Car accidents take the lives of too many people, especially people who have not had driver’s education. I realized how easy it was to make a fatal mistake when I first moved to Birmingham. My hometown has a highway and backroads, and neither of those compared to driving on I-65 during rush hour. My friends and I learned how to drive on the same stretch of road that everyone learned how to drive on because that is all we had to practice with. Since our school did not offer any form of driver’s education, we did most of our learning in the moment, which is not safe. The first time I had ever driven to Birmingham was to visit UAB’s campus, which also means that was the first time driving in a city block system of roads. People who do not know how to navigate interstates and city driving systems are usually people who, like me, did not have adequate, or any at all, education on how to drive in different scenarios than what their hometown presents.
The insurance for drivers from communities like Alexandria is astronomical. Many kids get in a car accident within the first year of having a license because of a preventable mistake. Implementing an education program that teaches high school kids how to drive would save parents and caregivers a very large amount of money. My sister wrecked her car right after turning sixteen because of a mistake that should have been taught to her, but because of our lack of driver’s education, it was not. An old teammate of mine wreck their car after a month of driving due to a mistake that was also preventable. Luckily, both my sister and teammate were unharmed, but the cost of that mistake is also much more than money. The mental trauma from having a car accident sticks around just as long as the insurance bills do. Taking into consideration the mental aspect of accidents, along with the financial consequences, driver’s education would be an investment into communities across the country to keep their kids safe from their ignorance behind the wheel.

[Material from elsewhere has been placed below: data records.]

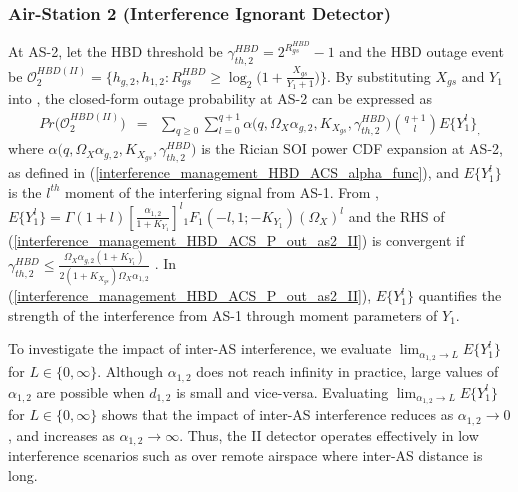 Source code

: \subsubsection{Air-Station 2 (Interference Ignorant Detector)} \label{interference_management_HBD_ACS_AS2_II_subsect}
At AS-2, let the HBD threshold be $\gamma_{th,2}^{HBD} = 2^{R_{gs}^{HBD}}-1$ and the HBD outage event be $\mathcal{O}_{2}^{HBD(II)}  = \Big\{ h_{g,2}, h_{1,2} : R_{gs}^{HBD} \geq \log_{2}\Big(1+\frac{X_{gs}}{Y_{1} + 1}\Big)\Big\}$. By substituting $X_{gs}$ and $Y_{1}$ into \cite[Eq. (12)]{rached2017unified}, the closed-form outage probability at AS-2 can be expressed as
\begin{eqnarray} \label{interference_management_HBD_ACS_P_out_as2_II}
 Pr\big(\mathcal{O}_{2}^{HBD(II)}\big) & = & \sum_{q\geq0} \sum_{l=0}^{q+1} \alpha\big(q,\Omega_X \alpha_{g,2}, K_{X_{gs}}, \gamma_{th,2}^{HBD}\big) \binom{q+1}{l} E\{Y_1^l\}_,
\end{eqnarray}
where $\alpha\big(q,\Omega_X \alpha_{g,2}, K_{X_{gs}}, \gamma_{th,2}^{HBD}\big)$ is the Rician SOI power CDF expansion at AS-2, as defined in (\ref{interference_management_HBD_ACS_alpha_func}), and $E\{Y_1^l\}$ is the $l^{th}$ moment of the interfering signal from AS-1. From \cite[Table II]{rached2017unified}, $E\{Y_1^l\} = \Gamma(1+l) \left[\frac{\alpha_{1,2}}{1+K_{Y_1}}\right]^{l} {}_1{F_1}(-l,1;-K_{Y_1}) (\Omega_X)^{l}$ and the RHS of (\ref{interference_management_HBD_ACS_P_out_as2_II}) is convergent if $\gamma_{th,2}^{HBD} \leq \frac{\Omega_{X}\alpha_{g,2}(1+K_{Y_{1}})}{2(1+K_{X_{gs}})\Omega_X\alpha_{1,2}}$ \cite[Eq. (14)]{rached2017unified}. In (\ref{interference_management_HBD_ACS_P_out_as2_II}), $E\{Y_1^l\}$ quantifies the strength of the interference from AS-1 through moment parameters of $Y_1$. 

To investigate the impact of inter-AS interference, we evaluate $\lim_{\alpha_{1,2} \to L} E\{Y_1^l\}$ for $L \in \{0,\infty\}$. Although $\alpha_{1,2}$ does not reach infinity in practice, large values of $\alpha_{1,2}$ are possible when $d_{1,2}$ is small and vice-versa. Evaluating $\lim_{\alpha_{1,2} \to L} E\{Y_1^l\}$ for $L \in \{0,\infty\}$ shows that the impact of inter-AS interference reduces as $\alpha_{1,2} \to 0$, and increases as $\alpha_{1,2} \to \infty$. Thus, the II detector operates effectively in low interference scenarios such as over remote airspace where inter-AS distance is long.

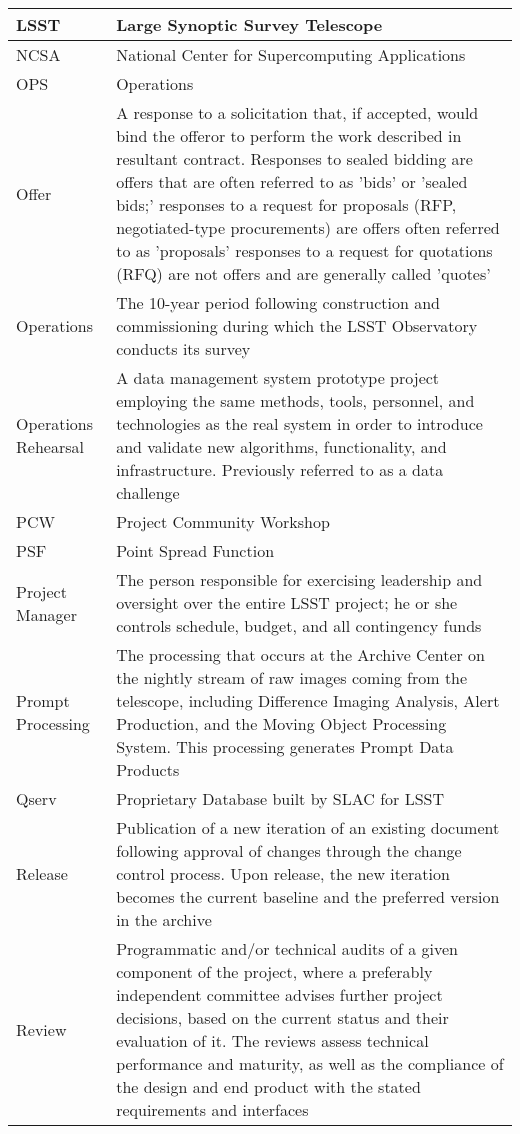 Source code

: \begin{longtable}{|p{}|p{}|}
LSST & Large Synoptic Survey Telescope \\\hline
NCSA & National Center for Supercomputing Applications \\\hline
OPS & Operations \\\hline
Offer & A response to a solicitation that, if accepted, would bind the offeror to perform the work described in resultant contract. Responses to sealed bidding are offers that are often referred to as 'bids' or 'sealed bids;' responses to a request for proposals (RFP, negotiated-type procurements) are offers often referred to as 'proposals' responses to a request for quotations (RFQ) are not offers and are generally called 'quotes' \\\hline
Operations & The 10-year period following construction and commissioning during which the LSST Observatory conducts its survey \\\hline
Operations Rehearsal & A data management system prototype project employing the same methods, tools, personnel, and technologies as the real system in order to introduce and validate new algorithms, functionality, and infrastructure. Previously referred to as a data challenge \\\hline
PCW & Project Community Workshop \\\hline
PSF & Point Spread Function \\\hline
Project Manager & The person responsible for exercising leadership and oversight over the entire LSST project; he or she controls schedule, budget, and all contingency funds \\\hline
Prompt Processing & The processing that occurs at the Archive Center on the nightly stream of raw images coming from the telescope, including Difference Imaging Analysis, Alert Production, and the Moving Object Processing System. This processing generates Prompt Data Products \\\hline
Qserv & Proprietary Database built by SLAC for LSST \\\hline
Release & Publication of a new iteration of an existing document following approval of changes through the change control process. Upon release, the new iteration becomes the current baseline and the preferred version in the archive \\\hline
Review & Programmatic and/or technical audits of a given component of the project, where a preferably independent committee advises further project decisions, based on the current status and their evaluation of it. The reviews assess technical performance and maturity, as well as the compliance of the design and end product with the stated requirements and interfaces \\\hline

\end{longtable}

You are only as safe of a driver as the people around you. Keeping others on the road safe is a top priority when driving. Driver’s education programs would ensure that not only the educated people on the road are safer, but as a consequence, the more safe drivers there are, the less likely it is for a mistake to be deadly. Education would keep more people safe from themselves and from others, which is the ultimate goal. The number of car accidents would decrease, and even more so would the number of fatal car accidents. Driver’s education would keep people on the road safe because there would be much less confusion and panic in new and inexperienced drivers.
All in all, implementing driver’s education into the curriculum of high schools across America would do infinitely more good than it seems like it would. Driver’s education is priceless because it saves lives, saves communities and families money, and it keeps other drivers on the road safer. The use of driver’s education needs to be a normal occurrence in public and private educational institutions as soon as possible. The more drivers that are taught without a formal curriculum, the more that preventable car accidents will continue to happen. Young drivers are worth more than just a second thought by legislators who do not want to fund education properly.